### Task requirements
Copy each line of the entries that includes the word "Graph".

● ● ● ● ● ● ●

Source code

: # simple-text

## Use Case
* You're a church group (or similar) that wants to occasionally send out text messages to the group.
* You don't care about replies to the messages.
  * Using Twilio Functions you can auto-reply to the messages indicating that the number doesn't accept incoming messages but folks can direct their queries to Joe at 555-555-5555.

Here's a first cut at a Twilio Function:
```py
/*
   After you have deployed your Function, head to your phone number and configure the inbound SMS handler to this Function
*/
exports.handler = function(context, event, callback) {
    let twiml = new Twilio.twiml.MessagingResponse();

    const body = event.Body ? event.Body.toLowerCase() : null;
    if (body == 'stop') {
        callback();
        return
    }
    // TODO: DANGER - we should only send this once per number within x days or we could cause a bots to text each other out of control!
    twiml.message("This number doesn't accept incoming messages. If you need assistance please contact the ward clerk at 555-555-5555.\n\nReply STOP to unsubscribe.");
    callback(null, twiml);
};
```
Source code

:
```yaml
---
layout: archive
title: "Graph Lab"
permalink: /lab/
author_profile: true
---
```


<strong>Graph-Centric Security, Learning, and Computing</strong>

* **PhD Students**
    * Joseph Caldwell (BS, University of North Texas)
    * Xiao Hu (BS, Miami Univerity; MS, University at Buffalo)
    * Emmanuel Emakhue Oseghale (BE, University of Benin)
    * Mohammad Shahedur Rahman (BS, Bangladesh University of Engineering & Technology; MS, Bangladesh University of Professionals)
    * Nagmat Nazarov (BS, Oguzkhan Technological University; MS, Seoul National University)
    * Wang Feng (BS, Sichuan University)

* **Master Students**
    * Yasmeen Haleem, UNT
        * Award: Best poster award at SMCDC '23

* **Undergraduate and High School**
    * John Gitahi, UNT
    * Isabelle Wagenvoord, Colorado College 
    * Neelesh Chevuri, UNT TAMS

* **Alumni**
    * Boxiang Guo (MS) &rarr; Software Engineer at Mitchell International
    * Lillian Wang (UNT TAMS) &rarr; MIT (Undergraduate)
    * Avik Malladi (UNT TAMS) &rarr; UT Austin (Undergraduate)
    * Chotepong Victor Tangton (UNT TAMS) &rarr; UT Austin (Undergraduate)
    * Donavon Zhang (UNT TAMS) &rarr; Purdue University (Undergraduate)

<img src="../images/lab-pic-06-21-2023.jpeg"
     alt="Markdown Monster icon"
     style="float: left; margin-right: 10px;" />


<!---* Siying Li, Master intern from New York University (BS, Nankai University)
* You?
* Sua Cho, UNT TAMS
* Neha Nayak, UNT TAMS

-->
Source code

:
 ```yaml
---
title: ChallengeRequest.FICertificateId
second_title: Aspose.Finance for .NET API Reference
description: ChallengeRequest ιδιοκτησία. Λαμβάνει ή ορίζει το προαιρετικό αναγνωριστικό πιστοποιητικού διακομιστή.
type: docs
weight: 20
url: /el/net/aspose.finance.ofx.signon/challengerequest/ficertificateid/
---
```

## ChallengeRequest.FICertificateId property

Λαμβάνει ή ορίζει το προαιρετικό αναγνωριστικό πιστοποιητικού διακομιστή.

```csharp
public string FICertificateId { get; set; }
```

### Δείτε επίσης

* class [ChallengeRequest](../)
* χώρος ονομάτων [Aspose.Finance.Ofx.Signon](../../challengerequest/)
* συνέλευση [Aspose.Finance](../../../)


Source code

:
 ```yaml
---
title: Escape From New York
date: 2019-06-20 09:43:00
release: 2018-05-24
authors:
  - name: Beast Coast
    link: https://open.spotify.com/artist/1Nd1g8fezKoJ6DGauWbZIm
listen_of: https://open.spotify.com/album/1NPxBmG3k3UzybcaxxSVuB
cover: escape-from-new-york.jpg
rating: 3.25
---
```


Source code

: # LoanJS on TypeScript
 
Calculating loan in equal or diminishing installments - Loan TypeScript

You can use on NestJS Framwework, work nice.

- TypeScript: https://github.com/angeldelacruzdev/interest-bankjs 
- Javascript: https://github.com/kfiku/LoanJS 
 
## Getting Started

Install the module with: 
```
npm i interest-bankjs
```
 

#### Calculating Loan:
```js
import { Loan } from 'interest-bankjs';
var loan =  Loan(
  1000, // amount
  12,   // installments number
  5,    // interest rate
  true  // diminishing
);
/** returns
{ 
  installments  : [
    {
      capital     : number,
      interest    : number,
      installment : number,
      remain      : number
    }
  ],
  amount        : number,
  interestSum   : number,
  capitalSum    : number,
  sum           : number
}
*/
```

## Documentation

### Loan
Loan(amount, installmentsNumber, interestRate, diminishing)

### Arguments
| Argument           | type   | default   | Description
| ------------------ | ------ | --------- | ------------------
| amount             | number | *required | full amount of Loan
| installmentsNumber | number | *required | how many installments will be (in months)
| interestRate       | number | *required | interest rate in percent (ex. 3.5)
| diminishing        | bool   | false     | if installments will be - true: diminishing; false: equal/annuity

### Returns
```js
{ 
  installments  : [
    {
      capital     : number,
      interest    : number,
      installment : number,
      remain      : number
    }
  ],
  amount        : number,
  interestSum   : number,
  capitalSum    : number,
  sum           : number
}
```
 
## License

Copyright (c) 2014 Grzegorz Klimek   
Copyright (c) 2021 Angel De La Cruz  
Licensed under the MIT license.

● ● ● ● ● ● ●

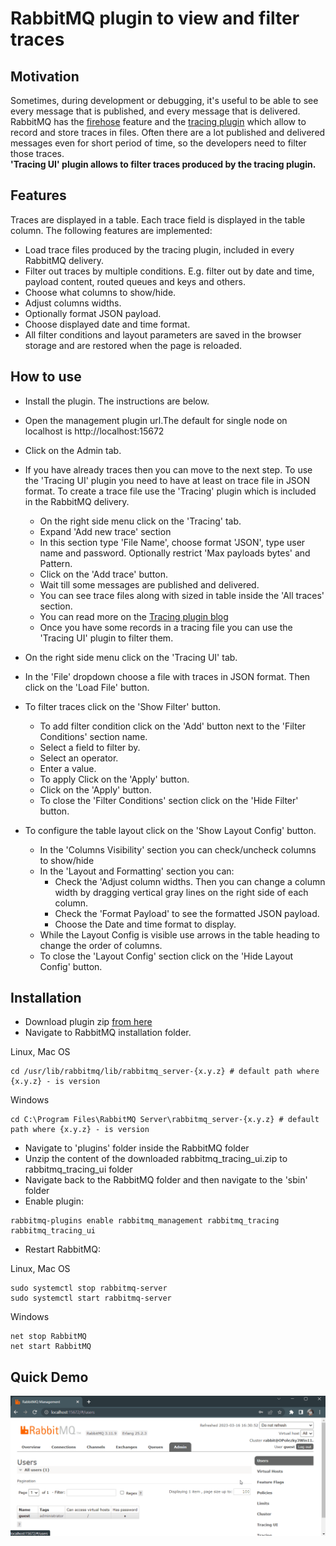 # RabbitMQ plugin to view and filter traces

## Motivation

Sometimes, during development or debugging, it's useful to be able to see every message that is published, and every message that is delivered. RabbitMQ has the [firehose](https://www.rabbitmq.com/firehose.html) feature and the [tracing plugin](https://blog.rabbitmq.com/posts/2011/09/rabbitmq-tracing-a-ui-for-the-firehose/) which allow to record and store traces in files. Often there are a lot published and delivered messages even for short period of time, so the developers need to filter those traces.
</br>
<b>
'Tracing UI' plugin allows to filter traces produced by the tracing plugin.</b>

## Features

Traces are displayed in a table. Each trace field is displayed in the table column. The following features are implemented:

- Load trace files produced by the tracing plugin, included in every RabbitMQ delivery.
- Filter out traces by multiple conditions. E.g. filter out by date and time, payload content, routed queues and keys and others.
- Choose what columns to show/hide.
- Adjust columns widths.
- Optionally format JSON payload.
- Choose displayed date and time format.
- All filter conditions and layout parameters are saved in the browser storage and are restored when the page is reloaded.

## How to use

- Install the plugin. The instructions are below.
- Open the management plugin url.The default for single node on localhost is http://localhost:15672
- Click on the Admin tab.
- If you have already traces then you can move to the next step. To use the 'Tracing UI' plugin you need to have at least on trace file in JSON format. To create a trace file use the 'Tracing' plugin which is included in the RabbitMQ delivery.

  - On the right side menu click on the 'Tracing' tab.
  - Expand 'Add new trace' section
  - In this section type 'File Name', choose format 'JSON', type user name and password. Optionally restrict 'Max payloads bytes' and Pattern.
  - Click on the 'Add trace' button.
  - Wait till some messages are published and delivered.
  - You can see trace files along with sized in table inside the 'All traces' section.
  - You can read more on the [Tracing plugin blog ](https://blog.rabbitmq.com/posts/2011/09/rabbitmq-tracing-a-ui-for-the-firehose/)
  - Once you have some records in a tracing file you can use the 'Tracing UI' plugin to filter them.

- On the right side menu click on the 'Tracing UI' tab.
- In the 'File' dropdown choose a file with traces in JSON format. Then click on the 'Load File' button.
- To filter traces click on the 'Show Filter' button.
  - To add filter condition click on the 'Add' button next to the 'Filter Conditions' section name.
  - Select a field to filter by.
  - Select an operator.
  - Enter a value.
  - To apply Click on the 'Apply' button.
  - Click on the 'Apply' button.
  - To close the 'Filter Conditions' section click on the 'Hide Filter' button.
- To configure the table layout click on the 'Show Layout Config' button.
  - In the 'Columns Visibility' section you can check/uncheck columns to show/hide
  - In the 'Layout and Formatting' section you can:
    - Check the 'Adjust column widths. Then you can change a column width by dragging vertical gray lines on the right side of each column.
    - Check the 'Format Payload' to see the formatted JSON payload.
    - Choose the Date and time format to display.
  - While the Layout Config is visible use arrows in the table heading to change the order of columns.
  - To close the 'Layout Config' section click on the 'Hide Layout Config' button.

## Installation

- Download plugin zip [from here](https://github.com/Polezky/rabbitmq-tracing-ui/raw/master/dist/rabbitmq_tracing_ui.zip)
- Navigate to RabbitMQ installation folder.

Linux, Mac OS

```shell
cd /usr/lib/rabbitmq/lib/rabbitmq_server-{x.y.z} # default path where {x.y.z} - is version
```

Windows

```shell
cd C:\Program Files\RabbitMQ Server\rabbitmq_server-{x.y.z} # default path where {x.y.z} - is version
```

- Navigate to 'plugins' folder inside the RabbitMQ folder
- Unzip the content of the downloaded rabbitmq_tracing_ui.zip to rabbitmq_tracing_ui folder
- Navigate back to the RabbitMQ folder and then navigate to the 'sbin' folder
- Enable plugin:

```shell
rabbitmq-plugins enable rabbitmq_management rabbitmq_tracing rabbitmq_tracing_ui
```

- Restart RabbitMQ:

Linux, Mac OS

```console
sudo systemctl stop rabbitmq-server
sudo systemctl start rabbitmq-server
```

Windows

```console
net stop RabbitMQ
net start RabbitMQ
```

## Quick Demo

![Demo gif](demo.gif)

● ● ● ● ● ● ●

### Task output
title: "Graph Lab"
<strong>Graph-Centric Security, Learning, and Computing</strong>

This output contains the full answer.